Again, as to the habitual contempt with which the advisers of the
Crown pass over the men who by their science, art, and literature
bring honour upon their generation, the answer is, that when the
newspaper press thinks fit to take up the subject and becomes as
jealous over the national distinctions as they are now over the
national finances, the thing will get itself righted. And not till
then. I instance this point and these objections as illustrating what
is often said, and thought, by American visitors who record their
first impressions.
The same kind of danger, of course, awaits the English traveller in
America.
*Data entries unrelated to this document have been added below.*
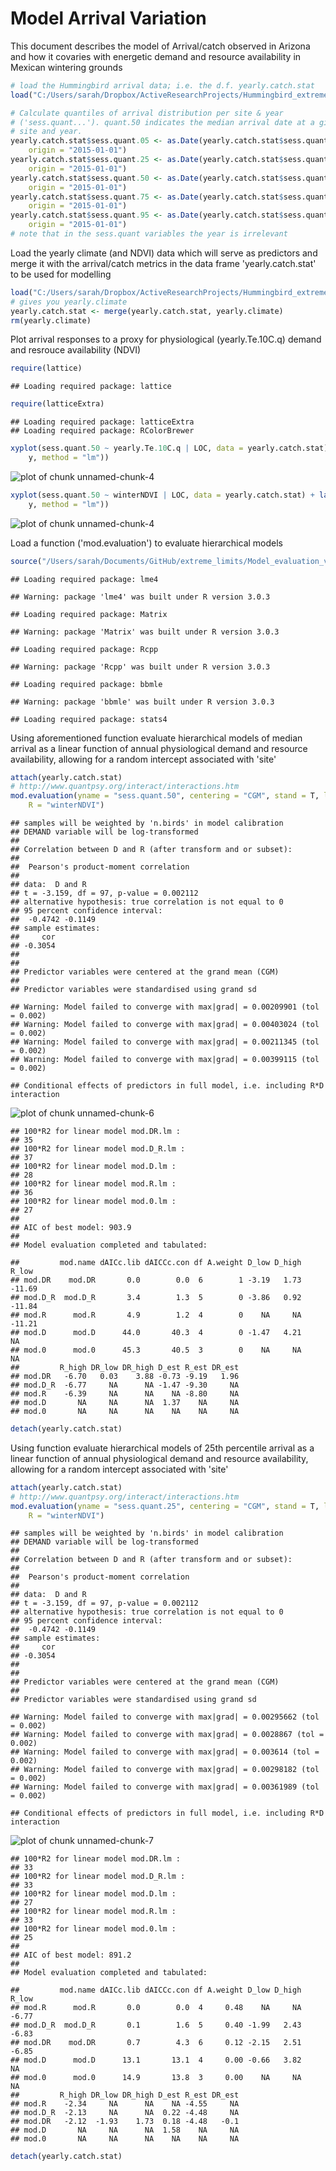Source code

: Model Arrival Variation
========================================================

This document describes the model of Arrival/catch observed in Arizona and how it covaries with energetic demand and resource availability in Mexican wintering grounds


```r
# load the Hummingbird arrival data; i.e. the d.f. yearly.catch.stat
load("C:/Users/sarah/Dropbox/ActiveResearchProjects/Hummingbird_extreme_limits/yearly.catch.stat.rdata")
```



```r
# Calculate quantiles of arrival distribution per site & year
# ('sess.quant...'). quant.50 indicates the median arrival date at a given
# site and year.
yearly.catch.stat$sess.quant.05 <- as.Date(yearly.catch.stat$sess.quant.05, 
    origin = "2015-01-01")
yearly.catch.stat$sess.quant.25 <- as.Date(yearly.catch.stat$sess.quant.25, 
    origin = "2015-01-01")
yearly.catch.stat$sess.quant.50 <- as.Date(yearly.catch.stat$sess.quant.50, 
    origin = "2015-01-01")
yearly.catch.stat$sess.quant.75 <- as.Date(yearly.catch.stat$sess.quant.75, 
    origin = "2015-01-01")
yearly.catch.stat$sess.quant.95 <- as.Date(yearly.catch.stat$sess.quant.95, 
    origin = "2015-01-01")
# note that in the sess.quant variables the year is irrelevant
```


Load the yearly climate (and NDVI) data which will serve as predictors and merge it with the arrival/catch metrics in the data frame 'yearly.catch.stat' to be used for modelling

```r
load("C:/Users/sarah/Dropbox/ActiveResearchProjects/Hummingbird_extreme_limits/yearly.climate.rdata")
# gives you yearly.climate
yearly.catch.stat <- merge(yearly.catch.stat, yearly.climate)
rm(yearly.climate)
```


Plot arrival responses to a proxy for physiological (yearly.Te.10C.q) demand and resrouce availability (NDVI)

```r
require(lattice)
```

```
## Loading required package: lattice
```

```r
require(latticeExtra)
```

```
## Loading required package: latticeExtra
## Loading required package: RColorBrewer
```

```r
xyplot(sess.quant.50 ~ yearly.Te.10C.q | LOC, data = yearly.catch.stat) + layer(panel.smoother(x, 
    y, method = "lm"))
```

![plot of chunk unnamed-chunk-4](figure/unnamed-chunk-41.png) 

```r
xyplot(sess.quant.50 ~ winterNDVI | LOC, data = yearly.catch.stat) + layer(panel.smoother(x, 
    y, method = "lm"))
```

![plot of chunk unnamed-chunk-4](figure/unnamed-chunk-42.png) 


Load a function ('mod.evaluation') to evaluate hierarchical models

```r
source("/Users/sarah/Documents/GitHub/extreme_limits/Model_evaluation_v4.r")
```

```
## Loading required package: lme4
```

```
## Warning: package 'lme4' was built under R version 3.0.3
```

```
## Loading required package: Matrix
```

```
## Warning: package 'Matrix' was built under R version 3.0.3
```

```
## Loading required package: Rcpp
```

```
## Warning: package 'Rcpp' was built under R version 3.0.3
```

```
## Loading required package: bbmle
```

```
## Warning: package 'bbmle' was built under R version 3.0.3
```

```
## Loading required package: stats4
```


Using aforementioned function evaluate hierarchical models of median arrival as a linear function of annual physiological demand and resource availability, allowing for a random intercept associated with 'site' 

```r
attach(yearly.catch.stat)
# http://www.quantpsy.org/interact/interactions.htm
mod.evaluation(yname = "sess.quant.50", centering = "CGM", stand = T, log.D = T, 
    R = "winterNDVI")
```

```
## samples will be weighted by 'n.birds' in model calibration
## DEMAND variable will be log-transformed
## 
## Correlation between D and R (after transform and or subset):
## 
## 	Pearson's product-moment correlation
## 
## data:  D and R
## t = -3.159, df = 97, p-value = 0.002112
## alternative hypothesis: true correlation is not equal to 0
## 95 percent confidence interval:
##  -0.4742 -0.1149
## sample estimates:
##     cor 
## -0.3054 
## 
## 
## Predictor variables were centered at the grand mean (CGM)
## 
## Predictor variables were standardised using grand sd
```

```
## Warning: Model failed to converge with max|grad| = 0.00209901 (tol = 0.002)
## Warning: Model failed to converge with max|grad| = 0.00403024 (tol = 0.002)
## Warning: Model failed to converge with max|grad| = 0.00211345 (tol = 0.002)
## Warning: Model failed to converge with max|grad| = 0.00399115 (tol = 0.002)
```

```
## Conditional effects of predictors in full model, i.e. including R*D interaction
```

![plot of chunk unnamed-chunk-6](figure/unnamed-chunk-6.png) 

```
## 100*R2 for linear model mod.DR.lm : 
## 35 
## 100*R2 for linear model mod.D_R.lm : 
## 37 
## 100*R2 for linear model mod.D.lm : 
## 28 
## 100*R2 for linear model mod.R.lm : 
## 36 
## 100*R2 for linear model mod.0.lm : 
## 27 
## 
## AIC of best model: 903.9 
## 
## Model evaluation completed and tabulated:
```

```
##         mod.name dAICc.lib dAICCc.con df A.weight D_low D_high  R_low
## mod.DR    mod.DR       0.0        0.0  6        1 -3.19   1.73 -11.69
## mod.D_R  mod.D_R       3.4        1.3  5        0 -3.86   0.92 -11.84
## mod.R      mod.R       4.9        1.2  4        0    NA     NA -11.21
## mod.D      mod.D      44.0       40.3  4        0 -1.47   4.21     NA
## mod.0      mod.0      45.3       40.5  3        0    NA     NA     NA
##         R_high DR_low DR_high D_est R_est DR_est
## mod.DR   -6.70   0.03    3.88 -0.73 -9.19   1.96
## mod.D_R  -6.77     NA      NA -1.47 -9.30     NA
## mod.R    -6.39     NA      NA    NA -8.80     NA
## mod.D       NA     NA      NA  1.37    NA     NA
## mod.0       NA     NA      NA    NA    NA     NA
```

```r
detach(yearly.catch.stat)
```


Using  function evaluate hierarchical models of 25th percentile arrival as a linear function of annual physiological demand and resource availability, allowing for a random intercept associated with 'site' 

```r
attach(yearly.catch.stat)
# http://www.quantpsy.org/interact/interactions.htm
mod.evaluation(yname = "sess.quant.25", centering = "CGM", stand = T, log.D = T, 
    R = "winterNDVI")
```

```
## samples will be weighted by 'n.birds' in model calibration
## DEMAND variable will be log-transformed
## 
## Correlation between D and R (after transform and or subset):
## 
## 	Pearson's product-moment correlation
## 
## data:  D and R
## t = -3.159, df = 97, p-value = 0.002112
## alternative hypothesis: true correlation is not equal to 0
## 95 percent confidence interval:
##  -0.4742 -0.1149
## sample estimates:
##     cor 
## -0.3054 
## 
## 
## Predictor variables were centered at the grand mean (CGM)
## 
## Predictor variables were standardised using grand sd
```

```
## Warning: Model failed to converge with max|grad| = 0.00295662 (tol = 0.002)
## Warning: Model failed to converge with max|grad| = 0.0028867 (tol = 0.002)
## Warning: Model failed to converge with max|grad| = 0.003614 (tol = 0.002)
## Warning: Model failed to converge with max|grad| = 0.00298182 (tol = 0.002)
## Warning: Model failed to converge with max|grad| = 0.00361989 (tol = 0.002)
```

```
## Conditional effects of predictors in full model, i.e. including R*D interaction
```

![plot of chunk unnamed-chunk-7](figure/unnamed-chunk-7.png) 

```
## 100*R2 for linear model mod.DR.lm : 
## 33 
## 100*R2 for linear model mod.D_R.lm : 
## 33 
## 100*R2 for linear model mod.D.lm : 
## 27 
## 100*R2 for linear model mod.R.lm : 
## 33 
## 100*R2 for linear model mod.0.lm : 
## 25 
## 
## AIC of best model: 891.2 
## 
## Model evaluation completed and tabulated:
```

```
##         mod.name dAICc.lib dAICCc.con df A.weight D_low D_high R_low
## mod.R      mod.R       0.0        0.0  4     0.48    NA     NA -6.77
## mod.D_R  mod.D_R       0.1        1.6  5     0.40 -1.99   2.43 -6.83
## mod.DR    mod.DR       0.7        4.3  6     0.12 -2.15   2.51 -6.85
## mod.D      mod.D      13.1       13.1  4     0.00 -0.66   3.82    NA
## mod.0      mod.0      14.9       13.8  3     0.00    NA     NA    NA
##         R_high DR_low DR_high D_est R_est DR_est
## mod.R    -2.34     NA      NA    NA -4.55     NA
## mod.D_R  -2.13     NA      NA  0.22 -4.48     NA
## mod.DR   -2.12  -1.93    1.73  0.18 -4.48   -0.1
## mod.D       NA     NA      NA  1.58    NA     NA
## mod.0       NA     NA      NA    NA    NA     NA
```

```r
detach(yearly.catch.stat)
```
If he is an unwise traveller, he will note, for admiring or
indignant quotation, many a thing which the wise traveller notes only
with a query and the intention of finding out, if he can, what it
means or why it is permitted. The first questions, in fact, for the
student of manners and laws are why a thing is permitted, encouraged,
or practised; how the thing in consideration affects the people who
practise it, and how they regard it. Thus, to go back to ancient
history, English people, forty years ago, could not understand how
slavery was allowed to continue in the States. We ourselves had
virtuously given freedom to all our slaves; why should not the
Americans? We had not grown up under the institution, you see; we had
little personal knowledge of the negro; we believed that, in spite of
the discouraging examples in Hayti and in our own Jamaica, there was a
splendid future for the black, if only he could be free and educated.